Who says good, obedient girls cannot fall into this dark pit?

Fatuma Musau, Programme Director, Care-Tech Medical Ltd at their offices Kiambu on 9th July 2015. PHOTO| MARTIN MUKANGU

What you need to know:

  • Her drug habit continued well after high school. By then, she had discovered a den where you could partake of your choice drugs, and would rush there whenever she had money to spend.

  • Her parents eventually found out about her drug habit when she was arrested during a police raid at the den.

  • “They were shaken, my mother especially. She could not believe that the daughter she had brought up in a solid Christian background was a junkie. She was devastated.”

They say that adversity introduces a man to himself. For Fatuma Musau, 41, it took 10 years of drug addiction to help her see herself in a new light: confident, strong-willed, optimistic and capable of leading a normal life.

Fatuma was 12 when she had her first tentative puff of bhang, a puff that would go on to trigger a 10-year battle with drug addiction.

“I smoked out of a sense of adventure and curiosity, and also because most of the children in my neighbourhood did it,” she explains.

The general assumption is that children who abuse drugs, or those that get into crime, prostitution and other vices, come from unstable, poor households. If Fatuma’s is a case to go by, this is far from the truth.

“I am the last born and only daughter, and my parents and siblings loved me. I also grew up in a good neighbourhood, and never lacked anything. I was the perfect daughter. I was obedient, helped out at home, and topped my class. My future was bright.”

Fatuma Musau, Programme Director, Care-Tech Medical Ltd during a counselling session at their offices in Kiambu on 9th July 2015. PHOTO| MARTIN MUKANGU

By the time she was 14, she had graduated to benzodiazepines. These are a class of drugs primarily used for treating anxiety. She soon outgrew bhang and benzodiazepines, and her ‘big brothers’, the older boys in her neighbourhood who were her suppliers, suggested that she try something more potent.

“One of them suggested heroin, which I readily agreed to. My first experience with it was awful. My body started itching immediately – I also remember sweating profusely and vomiting, but even this did not stop me from trying it a second time because despite the side effects, the feeling of euphoria was like nothing I had experienced before,” she explains.

She started absconding school, and to hide this, would ask her friends to answer in her place when the teacher called out the class register.

“In our school, each student had a number, and when your number was called out, you would simply say, “present.”

To sustain her drug habit, she started stealing from her father.

“I did not see it as stealing though, I saw it as thanking myself for my hard work in school.

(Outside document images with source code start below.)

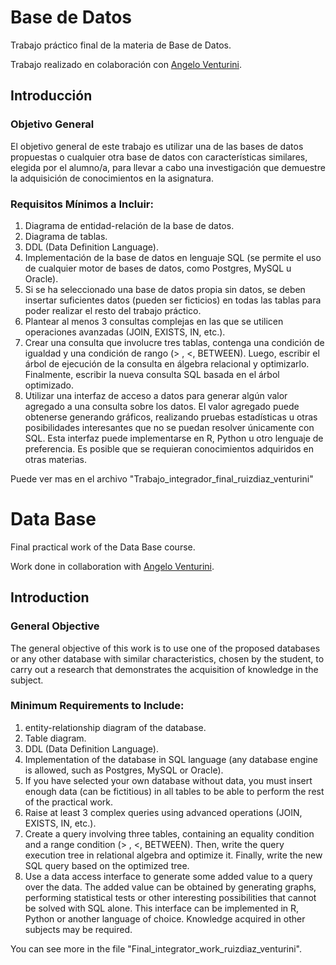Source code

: # Base de Datos
Trabajo práctico final de la materia de Base de Datos.

Trabajo realizado en colaboración con [Angelo Venturini](https://github.com/Nefertumm).

## Introducción
### Objetivo General
El objetivo general de este trabajo es utilizar una de las bases de datos propuestas o cualquier otra base de datos con características similares, elegida por el alumno/a, para llevar a cabo una investigación que demuestre la adquisición de conocimientos en la asignatura.

### Requisitos Mínimos a Incluir:
1. Diagrama de entidad-relación de la base de datos.
2. Diagrama de tablas.
3. DDL (Data Definition Language).
4. Implementación de la base de datos en lenguaje SQL (se permite el uso de cualquier motor de bases de datos, como Postgres, MySQL u Oracle).
5. Si se ha seleccionado una base de datos propia sin datos, se deben insertar suficientes datos (pueden ser ficticios) en todas las tablas para poder realizar el resto del trabajo práctico.
6. Plantear al menos 3 consultas complejas en las que se utilicen operaciones avanzadas (JOIN, EXISTS, IN, etc.).
7. Crear una consulta que involucre tres tablas, contenga una condición de igualdad y una condición de rango (> , <, BETWEEN). Luego, escribir el árbol de ejecución de la consulta en álgebra relacional y optimizarlo. Finalmente, escribir la nueva consulta SQL basada en el árbol optimizado.
8. Utilizar una interfaz de acceso a datos para generar algún valor agregado a una consulta sobre los datos. El valor agregado puede obtenerse generando gráficos, realizando pruebas estadísticas u otras posibilidades interesantes que no se puedan resolver únicamente con SQL. Esta interfaz puede implementarse en R, Python u otro lenguaje de preferencia. Es posible que se requieran conocimientos adquiridos en otras materias.

Puede ver mas en el archivo "Trabajo_integrador_final_ruizdiaz_venturini"

# Data Base
Final practical work of the Data Base course.

Work done in collaboration with [Angelo Venturini](https://github.com/Nefertumm).

## Introduction
### General Objective
The general objective of this work is to use one of the proposed databases or any other database with similar characteristics, chosen by the student, to carry out a research that demonstrates the acquisition of knowledge in the subject.

### Minimum Requirements to Include:
1. entity-relationship diagram of the database.
2. Table diagram.
3. DDL (Data Definition Language).
4. Implementation of the database in SQL language (any database engine is allowed, such as Postgres, MySQL or Oracle).
5. If you have selected your own database without data, you must insert enough data (can be fictitious) in all tables to be able to perform the rest of the practical work.
6. Raise at least 3 complex queries using advanced operations (JOIN, EXISTS, IN, etc.).
7. Create a query involving three tables, containing an equality condition and a range condition (> , <, BETWEEN). Then, write the query execution tree in relational algebra and optimize it. Finally, write the new SQL query based on the optimized tree.
8. Use a data access interface to generate some added value to a query over the data. The added value can be obtained by generating graphs, performing statistical tests or other interesting possibilities that cannot be solved with SQL alone. This interface can be implemented in R, Python or another language of choice. Knowledge acquired in other subjects may be required.

You can see more in the file "Final_integrator_work_ruizdiaz_venturini".







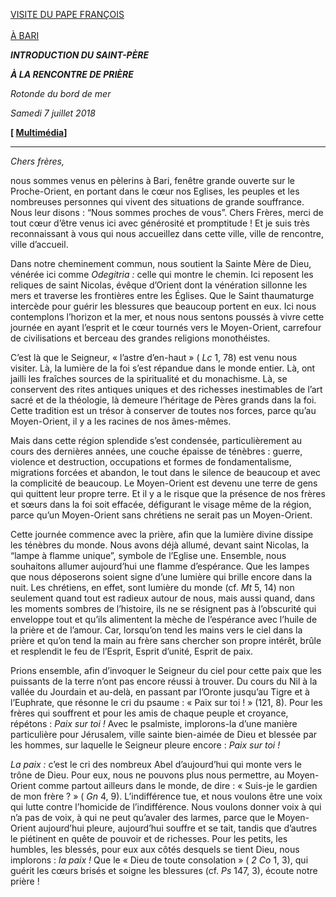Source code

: [VISITE DU PAPE FRANÇOIS\
\
À BARI](http://w2.vatican.va/content/francesco/fr/travels/2018/inside/documents/papa-francesco-bari_2018.html)

***INTRODUCTION DU SAINT-PÈRE***

***À LA RENCONTRE DE PRIÈRE***

*Rotonde du bord de mer*

*Samedi 7 juillet 2018*

**[ [Multimédia](http://w2.vatican.va/content/francesco/fr/events/event.dir.html/content/vaticanevents/fr/2018/7/7/bari-incontrodipreghiera.html)]**

* * *

*Chers frères,*

nous sommes venus en pèlerins à Bari, fenêtre grande ouverte sur le Proche-Orient, en portant dans le cœur nos Eglises, les peuples et les nombreuses personnes qui vivent des situations de grande souffrance. Nous leur disons : “Nous sommes proches de vous”. Chers Frères, merci de tout cœur d’être venus ici avec générosité et promptitude ! Et je suis très reconnaissant à vous qui nous accueillez dans cette ville, ville de rencontre, ville d’accueil.

Dans notre cheminement commun, nous soutient la Sainte Mère de Dieu, vénérée ici comme *Odegitria :* celle qui montre le chemin. Ici reposent les reliques de saint Nicolas, évêque d’Orient dont la vénération sillonne les mers et traverse les frontières entre les Églises. Que le Saint thaumaturge intercède pour guérir les blessures que beaucoup portent en eux. Ici nous contemplons l’horizon et la mer, et nous nous sentons poussés à vivre cette journée en ayant l’esprit et le cœur tournés vers le Moyen-Orient, carrefour de civilisations et berceau des grandes religions monothéistes.

C’est là que le Seigneur, « l’astre d’en-haut » ( *Lc* 1, 78) est venu nous visiter. Là, la lumière de la foi s’est répandue dans le monde entier. Là, ont jailli les fraîches sources de la spiritualité et du monachisme. Là, se conservent des rites antiques uniques et des richesses inestimables de l’art sacré et de la théologie, là demeure l’héritage de Pères grands dans la foi. Cette tradition est un trésor à conserver de toutes nos forces, parce qu’au Moyen-Orient, il y a les racines de nos âmes-mêmes.

Mais dans cette région splendide s’est condensée, particulièrement au cours des dernières années, une couche épaisse de ténèbres : guerre, violence et destruction, occupations et formes de fondamentalisme, migrations forcées et abandon, le tout dans le silence de beaucoup et avec la complicité de beaucoup. Le Moyen-Orient est devenu une terre de gens qui quittent leur propre terre. Et il y a le risque que la présence de nos frères et sœurs dans la foi soit effacée, défigurant le visage même de la région, parce qu’un Moyen-Orient sans chrétiens ne serait pas un Moyen-Orient.

Cette journée commence avec la prière, afin que la lumière divine dissipe les ténèbres du monde. Nous avons déjà allumé, devant saint Nicolas, la “lampe à flamme unique”, symbole de l’Eglise une. Ensemble, nous souhaitons allumer aujourd’hui une flamme d’espérance. Que les lampes que nous déposerons soient signe d’une lumière qui brille encore dans la nuit. Les chrétiens, en effet, sont lumière du monde (cf. *Mt* 5, 14) non seulement quand tout est radieux autour de nous, mais aussi quand, dans les moments sombres de l’histoire, ils ne se résignent pas à l’obscurité qui enveloppe tout et qu’ils alimentent la mèche de l’espérance avec l’huile de la prière et de l’amour. Car, lorsqu’on tend les mains vers le ciel dans la prière et qu’on tend la main au frère sans chercher son propre intérêt, brûle et resplendit le feu de l’Esprit, Esprit d’unité, Esprit de paix.

Prions ensemble, afin d’invoquer le Seigneur du ciel pour cette paix que les puissants de la terre n’ont pas encore réussi à trouver. Du cours du Nil à la vallée du Jourdain et au-delà, en passant par l’Oronte jusqu’au Tigre et à l’Euphrate, que résonne le cri du psaume : « Paix sur toi ! » (121, 8). Pour les frères qui souffrent et pour les amis de chaque peuple et croyance, répétons : *Paix sur toi !* Avec le psalmiste, implorons-la d’une manière particulière pour Jérusalem, ville sainte bien-aimée de Dieu et blessée par les hommes, sur laquelle le Seigneur pleure encore : *Paix sur toi !*

*La paix :* c’est le cri des nombreux Abel d’aujourd’hui qui monte vers le trône de Dieu. Pour eux, nous ne pouvons plus nous permettre, au Moyen-Orient comme partout ailleurs dans le monde, de dire : « Suis-je le gardien de mon frère ? » ( *Gn* 4, 9). L’indifférence tue, et nous voulons être une voix qui lutte contre l’homicide de l’indifférence. Nous voulons donner voix à qui n’a pas de voix, à qui ne peut qu’avaler des larmes, parce que le Moyen-Orient aujourd’hui pleure, aujourd’hui souffre et se tait, tandis que d’autres le piétinent en quête de pouvoir et de richesses. Pour les petits, les humbles, les blessés, pour eux aux côtés desquels se tient Dieu, nous implorons : *la paix !* Que le « Dieu de toute consolation » ( *2 Co* 1, 3), qui guérit les cœurs brisés et soigne les blessures (cf. *Ps* 147, 3), écoute notre prière !
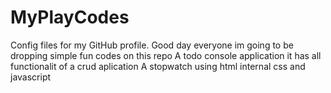 # MyPlayCodes
Config files for my GitHub profile.
Good day everyone im going to be dropping simple fun codes on this repo
A todo console application it has all functionalit of a crud aplication
A stopwatch using html internal css and javascript
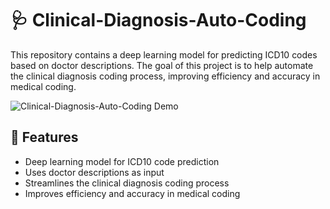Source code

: # 🩺 Clinical-Diagnosis-Auto-Coding


This repository contains a deep learning model for predicting ICD10 codes based on doctor descriptions. The goal of this project is to help automate the clinical diagnosis coding process, improving efficiency and accuracy in medical coding.

![Clinical-Diagnosis-Auto-Coding Demo](path/to/demo.gif)

## 🌟 Features

- Deep learning model for ICD10 code prediction
- Uses doctor descriptions as input
- Streamlines the clinical diagnosis coding process
- Improves efficiency and accuracy in medical coding
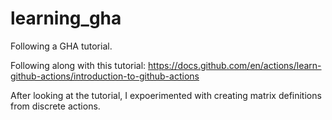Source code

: # learning_gha
Following a GHA tutorial.

Following along with this tutorial: https://docs.github.com/en/actions/learn-github-actions/introduction-to-github-actions

After looking at the tutorial, I expoerimented with creating matrix definitions from discrete actions.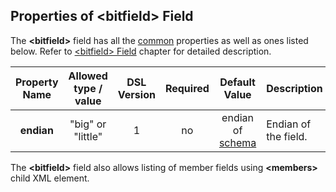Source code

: ## Properties of &lt;bitfield&gt; Field
The **&lt;bitfield&gt;** field has all the [common](fields.md) properties as
well as ones listed below. Refer to [&lt;bitfield&gt; Field](../fields/bitfield.md) chapter
for detailed description. 

|Property Name|Allowed type / value|DSL Version|Required|Default Value|Description|
|:-----------:|:------------------:|:---------:|:------:|:-----------:|-----------|
|**endian**|"big" or "little"|1|no|endian of [schema](../schema/schema.md)|Endian of the field.|


The **&lt;bitfield&gt;** field also allows listing of member fields using
**&lt;members&gt;** child XML element.

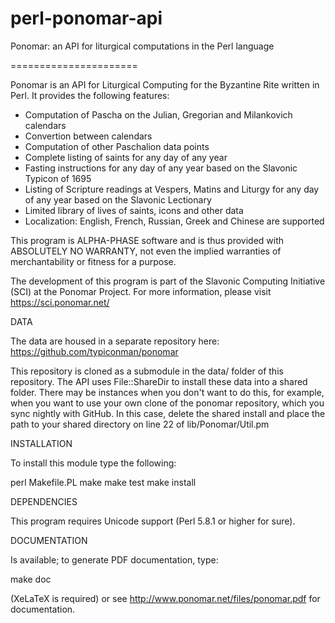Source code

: # perl-ponomar-api
Ponomar: an API for liturgical computations in the Perl language

======================

Ponomar is an API for Liturgical Computing for the Byzantine Rite written in Perl.
It provides the following features:

* Computation of Pascha on the Julian, Gregorian and Milankovich calendars
* Convertion between calendars
* Computation of other Paschalion data points
* Complete listing of saints for any day of any year
* Fasting instructions for any day of any year based on the Slavonic Typicon of 1695
* Listing of Scripture readings at Vespers, Matins and Liturgy for any day of any year based on the Slavonic Lectionary
* Limited library of lives of saints, icons and other data
* Localization: English, French, Russian, Greek and Chinese are supported

This program is ALPHA-PHASE software and is thus provided with ABSOLUTELY NO WARRANTY,
not even the implied warranties of merchantability or fitness for a purpose.

The development of this program is part of the Slavonic Computing Initiative (SCI) at the 
Ponomar Project. For more information, please visit https://sci.ponomar.net/

DATA

The data are housed in a separate repository here:
https://github.com/typiconman/ponomar

This repository is cloned as a submodule in the data/ folder of this repository.
The API uses File::ShareDir to install these data into a shared folder.
There may be instances when you don't want to do this, for example, when you want to use
your own clone of the ponomar repository, which you sync nightly with GitHub.
In this case, delete the shared install and place the path to your shared directory on line 22
of lib/Ponomar/Util.pm

INSTALLATION

To install this module type the following:

   perl Makefile.PL
   make
   make test
   make install

DEPENDENCIES

This program requires Unicode support (Perl 5.8.1 or higher for sure).

DOCUMENTATION

Is available; to generate PDF documentation, type:

   make doc

(XeLaTeX is required)
or see http://www.ponomar.net/files/ponomar.pdf for documentation.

My father trusted me, and would often give me money to pay my school fees. I would inflate the amount required and keep the extra cash.”

Her drug habit continued well after high school. By then, she had discovered a den where you could partake of your choice drugs, and would rush there whenever she had money to spend.

Her parents eventually found out about her drug habit when she was arrested during a police raid at the den.

“They were shaken, my mother especially. She could not believe that the daughter she had brought up in a solid Christian background was a junkie. She was devastated.”

When fervent prayers failed to work, she got Fatuma arrested, hoping that this would frighten her enough to stop the habit. It did not.

“I understand now that my mother was desperate, especially when I started hanging out with criminals. But I was sick, a sickness that could not be healed by prayers or police intimidation.”

At the time, she says that her family’s main concern was what people would say about them, which she understands. Her parents also felt that they had failed as parents, and felt ashamed and embarrassed.”

Eventually, she was taken for counselling.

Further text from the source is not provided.